▶ _Work task_: In the records, each line holding "saved" must be reported.

▶ _Input records_:
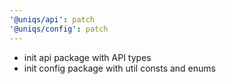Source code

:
 ```yaml
---
'@uniqs/api': patch
'@uniqs/config': patch
---
```


- init api package with API types
- init config package with util consts and enums
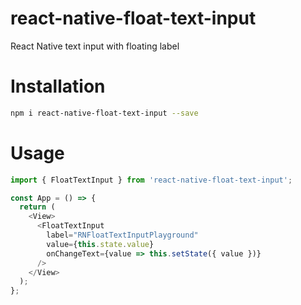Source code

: # react-native-float-text-input
React Native text input with floating label

# Installation
```bash
npm i react-native-float-text-input --save
```

# Usage
```javascript
import { FloatTextInput } from 'react-native-float-text-input';

const App = () => {
  return (
    <View>
      <FloatTextInput
        label="RNFloatTextInputPlayground"
        value={this.state.value}
        onChangeText={value => this.setState({ value })}
      />
    </View>
  );
};
```
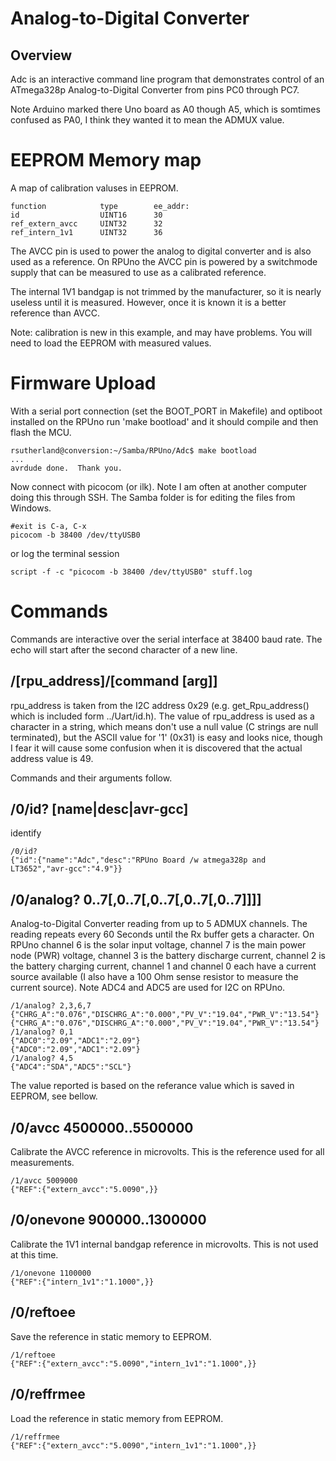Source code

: # Analog-to-Digital Converter

## Overview

Adc is an interactive command line program that demonstrates control of an ATmega328p Analog-to-Digital Converter from pins PC0 through PC7. 

Note Arduino marked there Uno board as A0 though A5, which is somtimes confused as PA0, I think they wanted it to mean the ADMUX value. 


# EEPROM Memory map 

A map of calibration valuses in EEPROM. 

```
function            type        ee_addr:
id                  UINT16      30
ref_extern_avcc     UINT32      32
ref_intern_1v1      UINT32      36
```

The AVCC pin is used to power the analog to digital converter and is also used as a reference. On RPUno the AVCC pin is powered by a switchmode supply that can be measured to use as a calibrated reference.

The internal 1V1 bandgap is not trimmed by the manufacturer, so it is nearly useless until it is measured. However, once it is known it is a better reference than AVCC.

Note: calibration is new in this example, and may have problems. You will need to load the EEPROM with measured values.


# Firmware Upload

With a serial port connection (set the BOOT_PORT in Makefile) and optiboot installed on the RPUno run 'make bootload' and it should compile and then flash the MCU.

``` 
rsutherland@conversion:~/Samba/RPUno/Adc$ make bootload
...
avrdude done.  Thank you.
``` 

Now connect with picocom (or ilk). Note I am often at another computer doing this through SSH. The Samba folder is for editing the files from Windows.


``` 
#exit is C-a, C-x
picocom -b 38400 /dev/ttyUSB0
``` 

or log the terminal session

``` 
script -f -c "picocom -b 38400 /dev/ttyUSB0" stuff.log
``` 


# Commands

Commands are interactive over the serial interface at 38400 baud rate. The echo will start after the second character of a new line. 


## /[rpu_address]/[command [arg]]

rpu_address is taken from the I2C address 0x29 (e.g. get_Rpu_address() which is included form ../Uart/id.h). The value of rpu_address is used as a character in a string, which means don't use a null value (C strings are null terminated), but the ASCII value for '1' (0x31) is easy and looks nice, though I fear it will cause some confusion when it is discovered that the actual address value is 49.

Commands and their arguments follow.


## /0/id? [name|desc|avr-gcc]

identify 

``` 
/0/id?
{"id":{"name":"Adc","desc":"RPUno Board /w atmega328p and LT3652","avr-gcc":"4.9"}}
```

##  /0/analog? 0..7[,0..7[,0..7[,0..7[,0..7]]]]    

Analog-to-Digital Converter reading from up to 5 ADMUX channels. The reading repeats every 60 Seconds until the Rx buffer gets a character. On RPUno channel 6 is the solar input voltage, channel 7 is the main power node (PWR) voltage, channel 3 is the battery discharge current, channel 2 is the battery charging current, channel 1 and channel 0 each have a current source available (I also have a 100 Ohm sense resistor to measure the current source).  Note ADC4 and ADC5 are used for I2C on RPUno.

``` 
/1/analog? 2,3,6,7
{"CHRG_A":"0.076","DISCHRG_A":"0.000","PV_V":"19.04","PWR_V":"13.54"}
{"CHRG_A":"0.076","DISCHRG_A":"0.000","PV_V":"19.04","PWR_V":"13.54"}
/1/analog? 0,1
{"ADC0":"2.09","ADC1":"2.09"}
{"ADC0":"2.09","ADC1":"2.09"}
/1/analog? 4,5
{"ADC4":"SDA","ADC5":"SCL"}
```

The value reported is based on the referance value which is saved in EEPROM, see bellow.


##  /0/avcc 4500000..5500000

Calibrate the AVCC reference in microvolts. This is the reference used for all measurements.

``` 
/1/avcc 5009000
{"REF":{"extern_avcc":"5.0090",}}
``` 


##  /0/onevone 900000..1300000

Calibrate the 1V1 internal bandgap reference in microvolts. This is not used at this time.

```
/1/onevone 1100000
{"REF":{"intern_1v1":"1.1000",}}
``` 


##  /0/reftoee

Save the reference in static memory to EEPROM.

```
/1/reftoee
{"REF":{"extern_avcc":"5.0090","intern_1v1":"1.1000",}}
```


##  /0/reffrmee

Load the reference in static memory from EEPROM.

```
/1/reffrmee
{"REF":{"extern_avcc":"5.0090","intern_1v1":"1.1000",}}
```

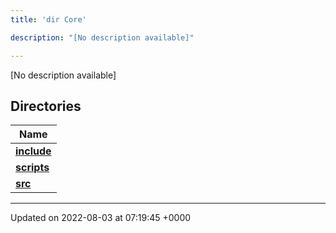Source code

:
 ```yaml
---
title: 'dir Core'

description: "[No description available]"

---
```







[No description available]

## Directories

| Name           |
| -------------- |
| **[include](/documentation/code/gambit_2.2/files/dir_4cd4c13d01dc4f9c94211f072e8c6dd9/#dir-include)**  |
| **[scripts](/documentation/code/gambit_2.2/files/dir_5a9368dd7ffdf691a264d6aaa70592eb/#dir-scripts)**  |
| **[src](/documentation/code/gambit_2.2/files/dir_6635075fd29d94b1e79ef2060fed20a6/#dir-src)**  |






-------------------------------

Updated on 2022-08-03 at 07:19:45 +0000
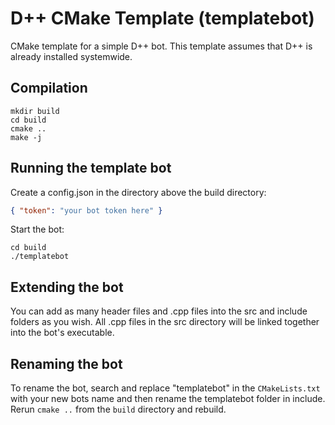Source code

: # D++ CMake Template (templatebot)

CMake template for a simple D++ bot. This template assumes that D++ is already installed systemwide.

## Compilation

    mkdir build
    cd build
    cmake ..
    make -j

## Running the template bot

Create a config.json in the directory above the build directory:

```json
{ "token": "your bot token here" }
```

Start the bot:

    cd build
    ./templatebot

## Extending the bot

You can add as many header files and .cpp files into the src and include folders as you wish. All .cpp files in the src directory will be linked together into the bot's executable.

## Renaming the bot

To rename the bot, search and replace "templatebot" in the `CMakeLists.txt` with your new bots name and then rename the templatebot folder in include. Rerun `cmake ..` from the `build` directory and rebuild.
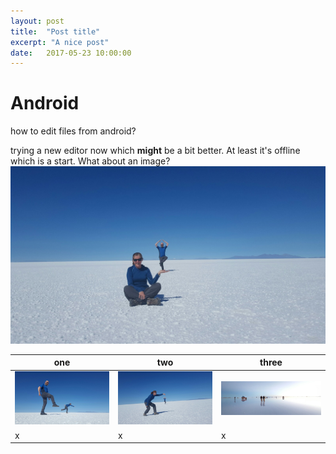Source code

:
 ```yaml
---
layout: post
title:  "Post title"
excerpt: "A nice post"
date:   2017-05-23 10:00:00
---
```


# Android
how to edit files from android?

trying a new editor now which **might** be a bit better.  At least it's offline which is a start.
What about an image? 
![image](assets/20170410_111022-1600x900.jpg)

|one|two|three|
|---|---|---|
|![image](assets/20170410_111347-1600x900.jpg)|![image](assets/20170410_111210-1600x900.jpg)|![image](assets/20170410_072708-1600x546.jpg)|
|x|x|x|


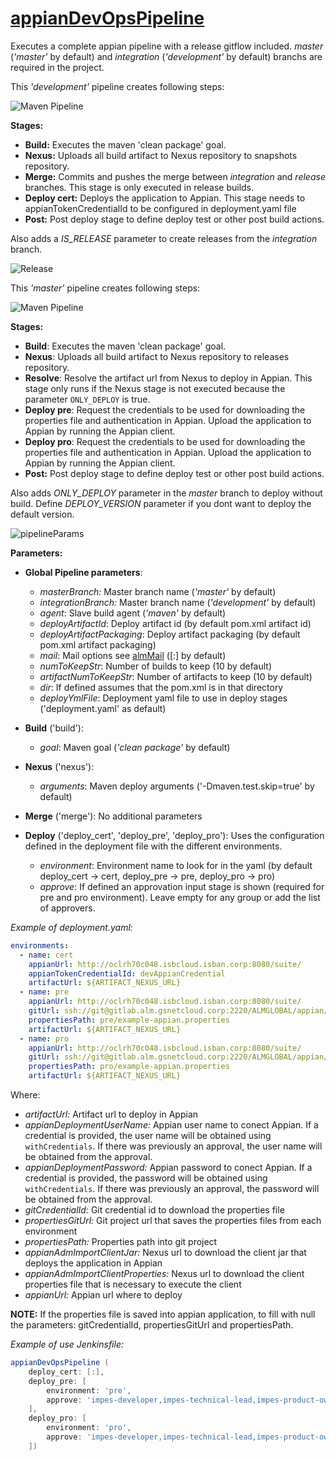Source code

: # [appianDevOpsPipeline](/vars/appianDevOpsPipeline.groovy)

Executes a complete appian pipeline with a release gitflow included. _master_ (_'master'_ by default) 
and _integration_ (_'development'_ by default) branchs are required in the project. 

This _'development'_ pipeline creates following steps:

![Maven Pipeline](./../resources/images/appianDevopsPipelineDev.jpg)

**Stages:**
 * **Build:** Executes the maven 'clean package' goal.
 * **Nexus:** Uploads all build artifact to Nexus repository to snapshots repository.
 * **Merge:** Commits and pushes the merge between _integration_ and _release_ branches. This stage is only executed in release builds.
 * **Deploy cert:**  Deploys the application to Appian. This stage needs to appianTokenCredentialId to be configured in deployment.yaml file 
 * **Post:** Post deploy stage to define deploy test or other post build actions. 

Also adds a _IS_RELEASE_ parameter to create releases from the _integration_ branch.

![Release](./../resources/images/release.png)


This _'master'_ pipeline creates following steps:

![Maven Pipeline](./../resources/images/appianDevopsPipelineMaster.jpg)

**Stages:**
* **Build**: Executes the maven 'clean package' goal.
* **Nexus**: Uploads all build artifact to Nexus repository to releases repository.
* **Resolve**: Resolve the artifact url from Nexus to deploy in Appian. This stage only runs if the Nexus stage is not executed because the parameter `ONLY_DEPLOY` is true.
* **Deploy pre**: Request the credentials to be used for downloading the properties file and authentication in Appian. Upload the application to Appian by running the Appian client. 
* **Deploy pro**: Request the credentials to be used for downloading the properties file and authentication in Appian. Upload the application to Appian by running the Appian client.
* **Post:** Post deploy stage to define deploy test or other post build actions.
 
Also adds _ONLY_DEPLOY_ parameter in the _master_ branch to deploy without build. Define _DEPLOY_VERSION_ parameter if you dont want to deploy the default version.

![pipelineParams](/uploads/1bb192cb4cb39f0f93a0fd4f5c54e7ab/pipelineParams.png)


**Parameters:**
* **Global Pipeline parameters**:
    * *masterBranch:* Master branch name (_'master'_ by default)
    * *integrationBranch:* Master branch name (_'development'_ by default)
    * *agent*: Slave build agent (_'maven'_ by default)
    * *deployArtifactId*: Deploy artifact id (by default pom.xml artifact id)
    * *deployArtifactPackaging*: Deploy artifact packaging (by default pom.xml artifact packaging)
    * *mail*: Mail options see [almMail](/vars/almMail) ([:] by default)
    * *numToKeepStr*: Number of builds to keep (10 by default)
    * *artifactNumToKeepStr*: Number of artifacts to keep (10 by default)
    * *dir*: If defined assumes that the pom.xml is in that directory
    * *deployYmlFile*: Deployment yaml file to use in deploy stages ('deployment.yaml' as default)
    
* **Build** ('build'):
    * *goal*: Maven goal (_'clean package'_ by default)

* **Nexus** ('nexus'):
    * *arguments*: Maven deploy arguments ('-Dmaven.test.skip=true' by default)
    
* **Merge** ('merge'): No additional parameters

* **Deploy** ('deploy_cert', 'deploy_pre', 'deploy_pro'):
    Uses the configuration defined in the deployment file with the different environments.
    * *environment*: Environment name to look for in the yaml (by default deploy_cert -> cert, deploy_pre -> pre, deploy_pro -> pro)
    * *approve*: If defined an approvation input stage is shown (required for pre and pro environment). Leave empty for any group or add the list of approvers.

_Example of deployment.yaml:_
    
```yaml
environments:
  - name: cert
    appianUrl: http://oclrh70c048.isbcloud.isban.corp:8080/suite/
    appianTokenCredentialId: devAppianCredential
    artifactUrl: ${ARTIFACT_NEXUS_URL}
  - name: pre
    appianUrl: http://oclrh70c048.isbcloud.isban.corp:8080/suite/
    gitUrl: ssh://git@gitlab.alm.gsnetcloud.corp:2220/ALMGLOBAL/appian/example-appian-properties.git
    propertiesPath: pre/example-appian.properties		
    artifactUrl: ${ARTIFACT_NEXUS_URL}
  - name: pro
    appianUrl: http://oclrh70c048.isbcloud.isban.corp:8080/suite/
    gitUrl: ssh://git@gitlab.alm.gsnetcloud.corp:2220/ALMGLOBAL/appian/example-appian-properties.git
    propertiesPath: pro/example-appian.properties			  
    artifactUrl: ${ARTIFACT_NEXUS_URL}
```
Where:
- *artifactUrl:* Artifact url to deploy in Appian
- *appianDeploymentUserName:* Appian user name to conect Appian. If a credential is provided, the user name will be obtained using `withCredentials`. If there was previously an approval, the user name will be obtained from the approval.
- *appianDeploymentPassword:* Appian password to conect Appian. If a credential is provided, the password will be obtained using `withCredentials`. If there was previously an approval, the password will be obtained from the approval.
- *gitCredentialId:* Git credential id to download the properties file 
- *propertiesGitUrl:* Git project url that saves the properties files from each environment 
- *propertiesPath:* Properties path into git project
- *appianAdmImportClientJar:* Nexus url to download the client jar that deploys the application in Appian
- *appianAdmImportClientProperties:* Nexus url to download the client properties file that is necessary to execute the client
- *appianUrl:* Appian url where to deploy



**NOTE:** If the properties file is saved into appian application, to fill with null the parameters: gitCredentialId, propertiesGitUrl and propertiesPath.


_Example of use Jenkinsfile:_

```groovy
appianDevOpsPipeline (
    deploy_cert: [:],
    deploy_pre: [
        environment: 'pre',
        approve: 'impes-developer,impes-technical-lead,impes-product-owner,alm-developer'
    ],
    deploy_pro: [
        environment: 'pro',
        approve: 'impes-developer,impes-technical-lead,impes-product-owner,alm-developer'
    ])
```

▶ _Result of this exercise_:
The value reported is based on the referance value which is saved in EEPROM, see bellow.
**NOTE:** If the properties file is saved into appian application, to fill with null the parameters: gitCredentialId, propertiesGitUrl and propertiesPath.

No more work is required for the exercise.